What to produce
Reproduce exactly the lines of the material beneath, from the line that contains "In a distant galaxy, ironman" to the line that contains "In a land ruled by magical creatures, vision", both included, and no other lines.

Exercise inputs
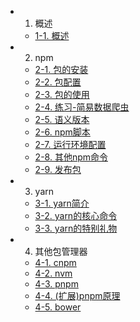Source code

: - 1. 概述
  - [1-1. 概述](./1.%20概述/1-1.%20概述/notes/1-1.%20概述.html)
- 2. npm
  - [2-1. 包的安装](./2.%20npm/2-1.%20包的安装/notes/2-1.%20包的安装.html)
  - [2-2. 包配置](./2.%20npm/2-2.%20包配置/notes/2-2.%20包配置.html)
  - [2-3. 包的使用](./2.%20npm/2-3.%20包的使用/notes/2-3.%20包的使用.html)
  - [2-4. 练习-简易数据爬虫](./2.%20npm/2-4.%20练习-简易数据爬虫/notes/2-4.%20练习-简易数据爬虫.html)
  - [2-5. 语义版本](./2.%20npm/2-5.%20语义版本/notes/2-5.%20语义版本.html)
  - [2-6. npm脚本](./2.%20npm/2-6.%20npm脚本/notes/2-6.%20npm脚本.html)
  - [2-7. 运行环境配置](./2.%20npm/2-7.%20运行环境配置/notes/2-7.%20运行环境配置.html)
  - [2-8. 其他npm命令](./2.%20npm/2-8.%20其他npm命令/notes/2-8.%20其他npm命令.html)
  - [2-9. 发布包](./2.%20npm/2-9.%20发布包/notes/2-9.%20发布包.html)
- 3. yarn
  - [3-1. yarn简介](./3.%20yarn/3-1.%20yarn简介/notes/3-1.%20yarn简介.html)
  - [3-2. yarn的核心命令](./3.%20yarn/3-2.%20yarn的核心命令/notes/3-2.%20yarn的核心命令.html)
  - [3-3. yarn的特别礼物](./3.%20yarn/3-3.%20yarn的特别礼物/notes/3-3.%20yarn的特别礼物.html)
- 4. 其他包管理器
  - [4-1. cnpm](./4.%20其他包管理器/4-1.%20cnpm/notes/4-1.%20cnpm.html)
  - [4-2. nvm](./4.%20其他包管理器/4-2.%20nvm/notes/4-2.%20nvm.html)
  - [4-3. pnpm](./4.%20其他包管理器/4-3.%20pnpm/notes/4-3.%20pnmp.html)
  - [4-4. (扩展)pnpm原理](./4.%20其他包管理器/4-4.%20(扩展)pnpm原理/notes/4-4.%20[扩展]pnpm%20原理.html)
  - [4-5. bower](./4.%20其他包管理器/4-5.%20bower/notes/4-5.%20bower.html)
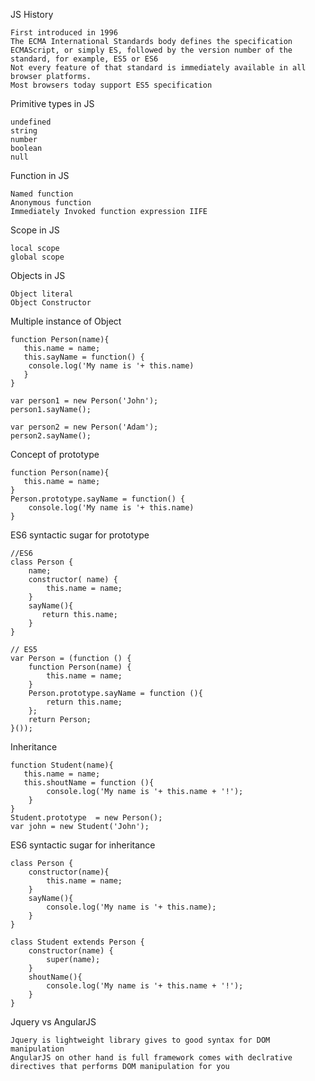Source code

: JS History 

    First introduced in 1996
    The ECMA International Standards body defines the specification
    ECMAScript, or simply ES, followed by the version number of the standard, for example, ES5 or ES6
    Not every feature of that standard is immediately available in all browser platforms.
    Most browsers today support ES5 specification

Primitive types in JS

    undefined
    string
    number
    boolean
    null

Function in JS 

    Named function 
    Anonymous function 
    Immediately Invoked function expression IIFE


Scope in JS 

    local scope
    global scope
    
Objects in JS 

    Object literal 
    Object Constructor

Multiple instance of Object 

    function Person(name){
       this.name = name;
       this.sayName = function() {
    	console.log('My name is '+ this.name)
       }
    }
    
    var person1 = new Person('John');
    person1.sayName();
    
    var person2 = new Person('Adam');
    person2.sayName();


Concept of prototype

    function Person(name){
       this.name = name;
    }
    Person.prototype.sayName = function() {
        console.log('My name is '+ this.name)
    }


ES6 syntactic sugar for prototype

    //ES6
    class Person {
        name;
        constructor( name) {
            this.name = name;
        }
        sayName(){
           return this.name;
        }
    }
    
    // ES5
    var Person = (function () {
        function Person(name) {
            this.name = name;
        }
        Person.prototype.sayName = function (){
            return this.name;
        };
        return Person;
    }());


Inheritance 

    function Student(name){
       this.name = name;
       this.shoutName = function (){
            console.log('My name is '+ this.name + '!');
        }
    }
    Student.prototype  = new Person();
    var john = new Student('John');


ES6  syntactic sugar for inheritance


    class Person {
        constructor(name){
            this.name = name;
        }
        sayName(){
            console.log('My name is '+ this.name);
        }
    }
    
    class Student extends Person {
        constructor(name) { 
            super(name);
        }
        shoutName(){
            console.log('My name is '+ this.name + '!');
        }
    }


Jquery vs AngularJS
    
    Jquery is lightweight library gives to good syntax for DOM manipulation
    AngularJS on other hand is full framework comes with declrative directives that performs DOM manipulation for you 



    


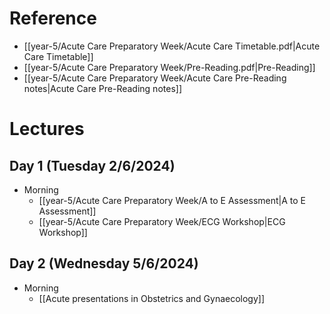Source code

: # Reference
- [[year-5/Acute Care Preparatory Week/Acute Care Timetable.pdf|Acute Care Timetable]]
- [[year-5/Acute Care Preparatory Week/Pre-Reading.pdf|Pre-Reading]]
- [[year-5/Acute Care Preparatory Week/Acute Care Pre-Reading notes|Acute Care Pre-Reading notes]]
# Lectures
## Day 1 (Tuesday 2/6/2024)
- Morning
	- [[year-5/Acute Care Preparatory Week/A to E Assessment|A to E Assessment]]
	- [[year-5/Acute Care Preparatory Week/ECG Workshop|ECG Workshop]]

## Day 2 (Wednesday 5/6/2024)
- Morning
	- [[Acute presentations in Obstetrics and Gynaecology]]
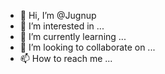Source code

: - 👋 Hi, I’m @Jugnup
- 👀 I’m interested in ...
- 🌱 I’m currently learning ...
- 💞️ I’m looking to collaborate on ...
- 📫 How to reach me ...

<!---
Jugnup/Jugnup is a ✨ special ✨ repository because its `README.md` (this file) appears on your GitHub profile.
You can click the Preview link to take a look at your changes.
--->

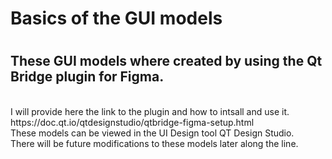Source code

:<h1> Basics of the GUI models <h1/>
<h2> These GUI models where created by using the Qt Bridge plugin for Figma. </h2>
<br/>I will provide here the link to the plugin and how to intsall and use it. https://doc.qt.io/qtdesignstudio/qtbridge-figma-setup.html
<br/>These models can be viewed in the UI Design tool QT Design Studio. 
<br/>There will be future modifications to these models later along the line.
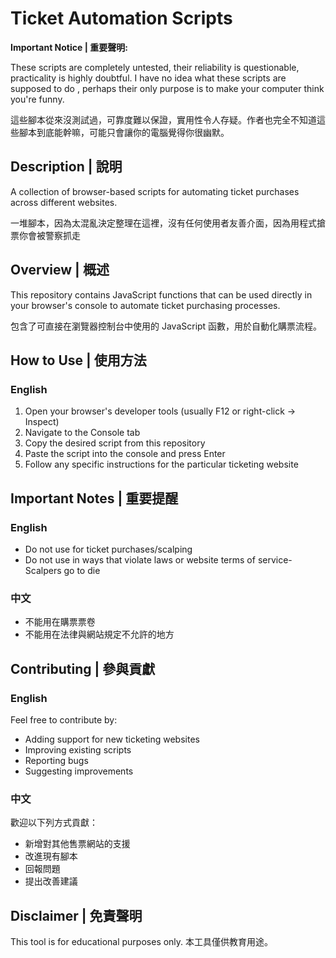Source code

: # Ticket Automation Scripts

**Important Notice | 重要聲明:**

These scripts are completely untested, their reliability is questionable, practicality is highly doubtful. I have no idea what these scripts are supposed to do
, perhaps their only purpose is to make your computer think you're funny.

這些腳本從來沒測試過，可靠度難以保證，實用性令人存疑。作者也完全不知道這些腳本到底能幹嘛，可能只會讓你的電腦覺得你很幽默。

## Description | 說明
A collection of browser-based scripts for automating ticket purchases across different websites.

一堆腳本，因為太混亂決定整理在這裡，沒有任何使用者友善介面，因為用程式搶票你會被警察抓走

## Overview | 概述
This repository contains JavaScript functions that can be used directly in your browser's console to automate ticket purchasing processes.

包含了可直接在瀏覽器控制台中使用的 JavaScript 函數，用於自動化購票流程。

## How to Use | 使用方法

### English
1. Open your browser's developer tools (usually F12 or right-click -> Inspect)
2. Navigate to the Console tab
3. Copy the desired script from this repository
4. Paste the script into the console and press Enter
5. Follow any specific instructions for the particular ticketing website

## Important Notes | 重要提醒

### English
- Do not use for ticket purchases/scalping 
- Do not use in ways that violate laws or website terms of service- Scalpers go to die

### 中文
- 不能用在購票票卷
- 不能用在法律與網站規定不允許的地方

## Contributing | 參與貢獻

### English
Feel free to contribute by:
- Adding support for new ticketing websites
- Improving existing scripts
- Reporting bugs
- Suggesting improvements

### 中文
歡迎以下列方式貢獻：
- 新增對其他售票網站的支援
- 改進現有腳本
- 回報問題
- 提出改善建議

## Disclaimer | 免責聲明

This tool is for educational purposes only.
本工具僅供教育用途。





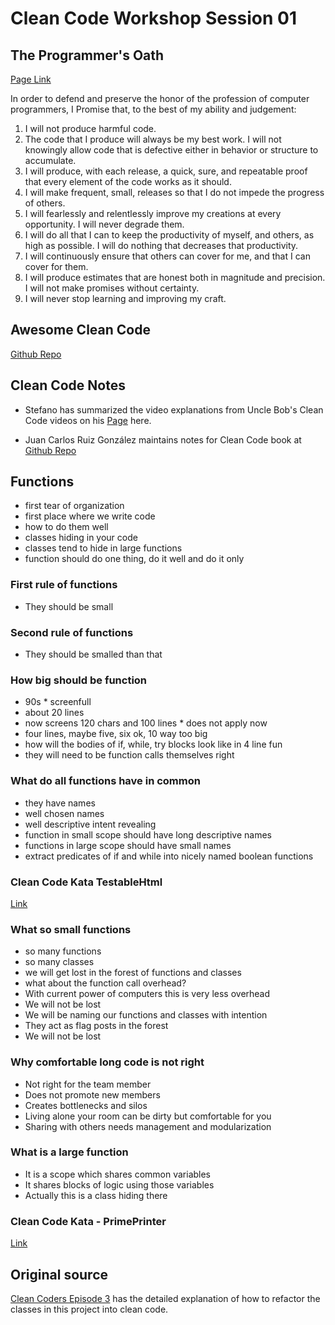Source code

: # Clean Code Workshop Session 01

## The Programmer's Oath

[Page Link](https://blog.cleancoder.com/uncle-bob/2015/11/18/TheProgrammersOath.html)

In order to defend and preserve the honor of the profession of computer programmers,
I Promise that, to the best of my ability and judgement:

1. I will not produce harmful code.
2. The code that I produce will always be my best work. I will not knowingly allow code that is defective either in behavior or structure to accumulate.
3. I will produce, with each release, a quick, sure, and repeatable proof that every element of the code works as it should.
4. I will make frequent, small, releases so that I do not impede the progress of others.
5. I will fearlessly and relentlessly improve my creations at every opportunity. I will never degrade them.
6. I will do all that I can to keep the productivity of myself, and others, as high as possible. I will do nothing that decreases that productivity.
7. I will continuously ensure that others can cover for me, and that I can cover for them.
8. I will produce estimates that are honest both in magnitude and precision. I will not make promises without certainty.
9. I will never stop learning and improving my craft.

## Awesome Clean Code

[Github Repo](https://github.com/kkisiele/awesome-clean-code)

## Clean Code Notes

* Stefano has summarized the video explanations from Uncle Bob's Clean Code videos on his [Page](https://cianciustyles.github.io/2017/10/16/Notes-From-Uncle-Bob-s-Clean-Code-Videos/) here.

* Juan Carlos Ruiz González maintains notes for Clean Code book at [Github Repo](https://github.com/JuanCrg90/Clean-Code-Notes)

## Functions

* first tear of organization
* first place where we write code
* how to do them well
* classes hiding in your code
* classes tend to hide in large functions
* function should do one thing, do it well and do it only

### First rule of functions

* They should be small

### Second rule of functions

* They should be smalled than that

### How big should be function

* 90s * screenfull
* about 20 lines
* now screens 120 chars and 100 lines * does not apply now
* four lines, maybe five, six ok, 10 way too big
* how will the bodies of if, while, try blocks look like in 4 line fun
* they will need to be function calls themselves right

### What do all functions have in common

* they have names
* well chosen names
* well descriptive intent revealing
* function in small scope should have long descriptive names
* functions in large scope should have small names
* extract predicates of if and while into nicely named boolean functions

### Clean Code Kata TestableHtml

[Link](https://github.com/cleancode-katas/cleancode-kata-testablehtml)

### What so small functions

* so many functions
* so many classes
* we will get lost in the forest of functions and classes
* what about the function call overhead?
* With current power of computers this is very less overhead
* We will not be lost
* We will be naming our functions and classes with intention
* They act as flag posts in the forest
* We will not be lost

### Why comfortable long code is not right

* Not right for the team member
* Does not promote new members
* Creates bottlenecks and silos
* Living alone your room can be dirty but comfortable for you
* Sharing with others needs management and modularization

### What is a large function

* It is a scope which shares common variables
* It shares blocks of logic using those variables
* Actually this is a class hiding there

### Clean Code Kata - PrimePrinter

[Link](https://github.com/cleancode-katas/cleancode-kata-primeprinter)



## Original source

[Clean Coders Episode 3](https://cleancoders.com/episode/clean-code-episode-3/show)
has the detailed explanation of how to refactor the classes in this project
into clean code.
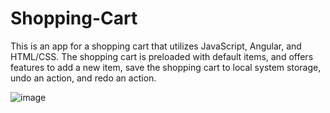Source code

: # Shopping-Cart

This is an app for a shopping cart that utilizes JavaScript, Angular, and HTML/CSS. The shopping cart is preloaded with default items, and offers features to add a new item, save the shopping cart to local system storage, undo an action, and redo an action. 

![image](https://github.com/deikaplan/Shopping-Cart/assets/45632694/f1d64b60-77bf-4e83-bf1f-622739a1a0af)
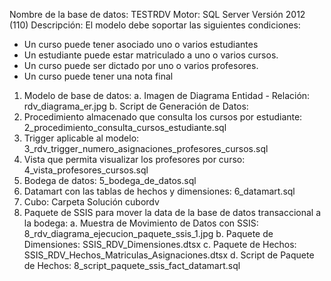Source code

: Nombre de la base de datos: TESTRDV
Motor: SQL Server
Versión 2012 (110)
Descripción: El modelo debe soportar las siguientes condiciones:
- Un curso puede tener asociado uno o varios estudiantes
- Un estudiante puede estar matriculado a uno o varios cursos.
- Un curso puede ser dictado por uno o varios profesores.
- Un curso puede tener una nota final

1. Modelo de base de datos: 
	a. Imagen de Diagrama Entidad - Relación: rdv_diagrama_er.jpg
	b. Script de Generación de Datos: 
2. Procedimiento almacenado que consulta los cursos por estudiante: 2_procedimiento_consulta_cursos_estudiante.sql
3. Trigger aplicable al modelo:	3_rdv_trigger_numero_asignaciones_profesores_cursos.sql
4. Vista que permita visualizar los profesores por curso: 4_vista_profesores_cursos.sql
5. Bodega de datos:	5_bodega_de_datos.sql
6. Datamart con las tablas de hechos y dimensiones: 6_datamart.sql	
7. Cubo:	Carpeta Solución cubordv
8. Paquete de SSIS para mover la data de la base de datos transaccional a la bodega: 
	a. Muestra de Movimiento de Datos con SSIS: 8_rdv_diagrama_ejecucion_paquete_ssis_1.jpg
	b. Paquete de Dimensiones: 	SSIS_RDV_Dimensiones.dtsx
	c. Paquete de Hechos: 		SSIS_RDV_Hechos_Matriculas_Asignaciones.dtsx
	d. Script de Paquete de Hechos: 8_script_paquete_ssis_fact_datamart.sql
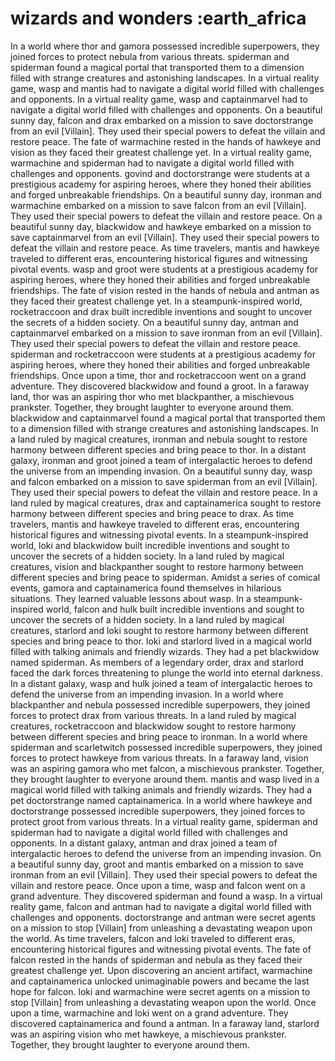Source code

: # wizards and wonders :earth_africa

In a world where thor and gamora possessed incredible superpowers, they joined forces to protect nebula from various threats.
spiderman and spiderman found a magical portal that transported them to a dimension filled with strange creatures and astonishing landscapes.
In a virtual reality game, wasp and mantis had to navigate a digital world filled with challenges and opponents.
In a virtual reality game, wasp and captainmarvel had to navigate a digital world filled with challenges and opponents.
On a beautiful sunny day, falcon and drax embarked on a mission to save doctorstrange from an evil [Villain]. They used their special powers to defeat the villain and restore peace.
The fate of warmachine rested in the hands of hawkeye and vision as they faced their greatest challenge yet.
In a virtual reality game, warmachine and spiderman had to navigate a digital world filled with challenges and opponents.
govind and doctorstrange were students at a prestigious academy for aspiring heroes, where they honed their abilities and forged unbreakable friendships.
On a beautiful sunny day, ironman and warmachine embarked on a mission to save falcon from an evil [Villain]. They used their special powers to defeat the villain and restore peace.
On a beautiful sunny day, blackwidow and hawkeye embarked on a mission to save captainmarvel from an evil [Villain]. They used their special powers to defeat the villain and restore peace.
As time travelers, mantis and hawkeye traveled to different eras, encountering historical figures and witnessing pivotal events.
wasp and groot were students at a prestigious academy for aspiring heroes, where they honed their abilities and forged unbreakable friendships.
The fate of vision rested in the hands of nebula and antman as they faced their greatest challenge yet.
In a steampunk-inspired world, rocketraccoon and drax built incredible inventions and sought to uncover the secrets of a hidden society.
On a beautiful sunny day, antman and captainmarvel embarked on a mission to save ironman from an evil [Villain]. They used their special powers to defeat the villain and restore peace.
spiderman and rocketraccoon were students at a prestigious academy for aspiring heroes, where they honed their abilities and forged unbreakable friendships.
Once upon a time, thor and rocketraccoon went on a grand adventure. They discovered blackwidow and found a groot.
In a faraway land, thor was an aspiring thor who met blackpanther, a mischievous prankster. Together, they brought laughter to everyone around them.
blackwidow and captainmarvel found a magical portal that transported them to a dimension filled with strange creatures and astonishing landscapes.
In a land ruled by magical creatures, ironman and nebula sought to restore harmony between different species and bring peace to thor.
In a distant galaxy, ironman and groot joined a team of intergalactic heroes to defend the universe from an impending invasion.
On a beautiful sunny day, wasp and falcon embarked on a mission to save spiderman from an evil [Villain]. They used their special powers to defeat the villain and restore peace.
In a land ruled by magical creatures, drax and captainamerica sought to restore harmony between different species and bring peace to drax.
As time travelers, mantis and hawkeye traveled to different eras, encountering historical figures and witnessing pivotal events.
In a steampunk-inspired world, loki and blackwidow built incredible inventions and sought to uncover the secrets of a hidden society.
In a land ruled by magical creatures, vision and blackpanther sought to restore harmony between different species and bring peace to spiderman.
Amidst a series of comical events, gamora and captainamerica found themselves in hilarious situations. They learned valuable lessons about wasp.
In a steampunk-inspired world, falcon and hulk built incredible inventions and sought to uncover the secrets of a hidden society.
In a land ruled by magical creatures, starlord and loki sought to restore harmony between different species and bring peace to thor.
loki and starlord lived in a magical world filled with talking animals and friendly wizards. They had a pet blackwidow named spiderman.
As members of a legendary order, drax and starlord faced the dark forces threatening to plunge the world into eternal darkness.
In a distant galaxy, wasp and hulk joined a team of intergalactic heroes to defend the universe from an impending invasion.
In a world where blackpanther and nebula possessed incredible superpowers, they joined forces to protect drax from various threats.
In a land ruled by magical creatures, rocketraccoon and blackwidow sought to restore harmony between different species and bring peace to ironman.
In a world where spiderman and scarletwitch possessed incredible superpowers, they joined forces to protect hawkeye from various threats.
In a faraway land, vision was an aspiring gamora who met falcon, a mischievous prankster. Together, they brought laughter to everyone around them.
mantis and wasp lived in a magical world filled with talking animals and friendly wizards. They had a pet doctorstrange named captainamerica.
In a world where hawkeye and doctorstrange possessed incredible superpowers, they joined forces to protect groot from various threats.
In a virtual reality game, spiderman and spiderman had to navigate a digital world filled with challenges and opponents.
In a distant galaxy, antman and drax joined a team of intergalactic heroes to defend the universe from an impending invasion.
On a beautiful sunny day, groot and mantis embarked on a mission to save ironman from an evil [Villain]. They used their special powers to defeat the villain and restore peace.
Once upon a time, wasp and falcon went on a grand adventure. They discovered spiderman and found a wasp.
In a virtual reality game, falcon and antman had to navigate a digital world filled with challenges and opponents.
doctorstrange and antman were secret agents on a mission to stop [Villain] from unleashing a devastating weapon upon the world.
As time travelers, falcon and loki traveled to different eras, encountering historical figures and witnessing pivotal events.
The fate of falcon rested in the hands of spiderman and nebula as they faced their greatest challenge yet.
Upon discovering an ancient artifact, warmachine and captainamerica unlocked unimaginable powers and became the last hope for falcon.
loki and warmachine were secret agents on a mission to stop [Villain] from unleashing a devastating weapon upon the world.
Once upon a time, warmachine and loki went on a grand adventure. They discovered captainamerica and found a antman.
In a faraway land, starlord was an aspiring vision who met hawkeye, a mischievous prankster. Together, they brought laughter to everyone around them.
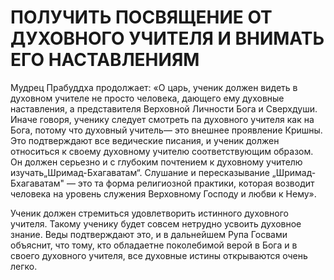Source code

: # ПОЛУЧИТЬ ПОСВЯЩЕНИЕ ОТ ДУХОВНОГО УЧИТЕЛЯ И ВНИМАТЬ ЕГО НАСТАВЛЕНИЯМ

Мудрец Прабуддха продолжает: «О царь, ученик должен видеть в духовном учителе не просто человека, дающего ему духовные наставления, а представителя Верховной Личности Бога и Сверхдуши. Иначе говоря, ученику следует смотреть па духовного учителя как на Бога, потому что духовный учитель— это внешнее проявление Кришны. Это подтверждают все ведические писания, и ученик должен относиться к своему духовному учителю соответствующим образом. Он должен серьезно и с глубоким почтением к духовному учителю изучать„Шримад-Бхагаватам“. Слушание и пересказывание „Шримад-Бхагаватам" — это та форма религиозной практики, которая возводит человека на уровень служения Верховному Господу и любви к Нему».

Ученик должен стремиться удовлетворить истинного духовного учителя. Такому ученику будет совсем нетрудно усвоить духовное знание. Веды подтверждают это, и в дальнейшем Рупа Госвами объяснит, что тому, кто обладаетне поколебимой верой в Бога и в своего духовного учителя, все духовные истины открываются очень легко.
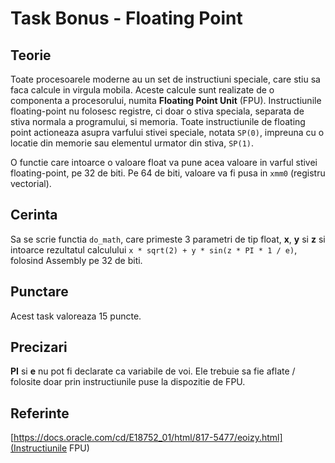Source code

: # Task Bonus - Floating Point

## Teorie

Toate procesoarele moderne au un set de instructiuni speciale, care stiu sa faca calcule in virgula mobila.
Aceste calcule sunt realizate de o componenta a procesorului, numita **Floating Point Unit** (FPU).
Instructiunile floating-point nu folosesc registre, ci doar o stiva speciala, separata de stiva normala a programului, si memoria.
Toate instructiunile de floating point actioneaza asupra varfului stivei speciale, notata `SP(0)`, impreuna cu o locatie din memorie sau elementul urmator din stiva, `SP(1)`.

O functie care intoarce o valoare float va pune acea valoare in varful stivei floating-point, pe 32 de biti.
Pe 64 de biti, valoare va fi pusa in `xmm0` (registru vectorial).

## Cerinta

Sa se scrie functia `do_math`, care primeste 3 parametri de tip float, **x**, **y** si **z** si intoarce rezultatul calculului `x * sqrt(2) + y * sin(z * PI * 1 / e)`, folosind Assembly pe 32 de biti.

## Punctare

Acest task valoreaza 15 puncte.

## Precizari

**PI** si **e** nu pot fi declarate ca variabile de voi.
Ele trebuie sa fie aflate / folosite doar prin instructiunile puse la dispozitie de FPU.

## Referinte

[https://docs.oracle.com/cd/E18752_01/html/817-5477/eoizy.html](Instructiunile FPU)

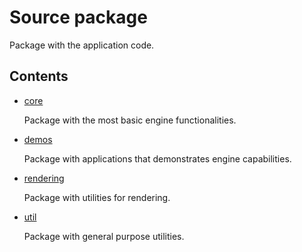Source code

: # Source package

<p>
  Package with the application code.
</p>

## Contents
<ul>
  
  <li>
    <a href="https://github.com/CesarChodun/Depth/tree/master/src/core">core</a>
    <p> Package with the most basic engine functionalities. </p>
  </li>
    
  <li>
    <a href="https://github.com/CesarChodun/Depth/tree/master/src/demos">demos</a>
    <p> Package with applications that demonstrates engine capabilities. </p>
  </li>
 
 <li>
    <a href="https://github.com/CesarChodun/Depth/tree/master/src/rendering">rendering</a>
    <p> Package with utilities for rendering. </p>
  </li>
 
 <li>
    <a href="https://github.com/CesarChodun/Depth/tree/master/src/util"> util </a>
    <p> Package with general purpose utilities. </p>
  </li>
  
 <!---
  <li>
    <a href="https://github.com/CesarChodun/Depth/tree/master/src/"> </a>
    <p></p>
  </li>
  --->
</ul>
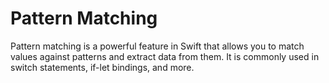# Pattern Matching

Pattern matching is a powerful feature in Swift that allows you to match values against patterns and extract data from them. It is commonly used in switch statements, if-let bindings, and more.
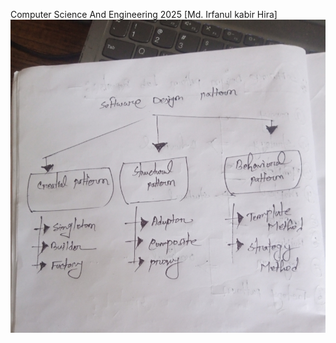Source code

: Computer Science And Engineering 2025  [Md. Irfanul kabir Hira]
![image alt](https://github.com/irfanulkabirhira/Software-Design-Pattern/blob/0aa60b59979955a4d9f4dbfe28bb19fcd8a1bc9a/Final.jpg)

Solution for this exercise
In a distant galaxy, ironman and groot joined a team of intergalactic heroes to defend the universe from an impending invasion.
On a beautiful sunny day, wasp and falcon embarked on a mission to save spiderman from an evil [Villain]. They used their special powers to defeat the villain and restore peace.
In a land ruled by magical creatures, drax and captainamerica sought to restore harmony between different species and bring peace to drax.
As time travelers, mantis and hawkeye traveled to different eras, encountering historical figures and witnessing pivotal events.
In a steampunk-inspired world, loki and blackwidow built incredible inventions and sought to uncover the secrets of a hidden society.
In a land ruled by magical creatures, vision and blackpanther sought to restore harmony between different species and bring peace to spiderman.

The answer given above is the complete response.